Located on the Coromandel Peninsula, in the north-eastern part of the island, the reserve had been named after a Maori tohunga named Hei, who had chosen the area as home for his tribe. The entire name indeed meant “the Great Bay of Hei”. The bay also went by the name Cathedral Cove, a name that fittingly described the shape of its iconic natural rock archway. However, it was best known to us as Cair Paravel, or rather as the place where a scene from the Chronicles of Narnia: Prince Caspian had been shot, as the Pevensie siblings traveled back to Narnia in the beginning of the movie. The archway in particular had been chosen to represent the tunnel through which they entered the magical land.

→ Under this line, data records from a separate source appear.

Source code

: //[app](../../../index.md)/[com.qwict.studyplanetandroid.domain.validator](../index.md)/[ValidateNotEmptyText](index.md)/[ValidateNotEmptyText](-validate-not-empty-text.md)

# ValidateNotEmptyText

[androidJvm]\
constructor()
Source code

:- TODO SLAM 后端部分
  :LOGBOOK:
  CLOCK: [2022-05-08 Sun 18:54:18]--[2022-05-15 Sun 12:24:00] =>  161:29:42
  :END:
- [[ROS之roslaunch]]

Contrary to the movie characters, we had to walk quite a while before actually entering the tunnel though. The cove was indeed quite remote from the parking lot and we had to follow a walking track along the cliff before we could access the beach. The track offered swiping views on the various rocky formations scattered along the bay and it also created a sense of anticipation, as we could see the infamous Cathedral Cove getting closer every step of the way.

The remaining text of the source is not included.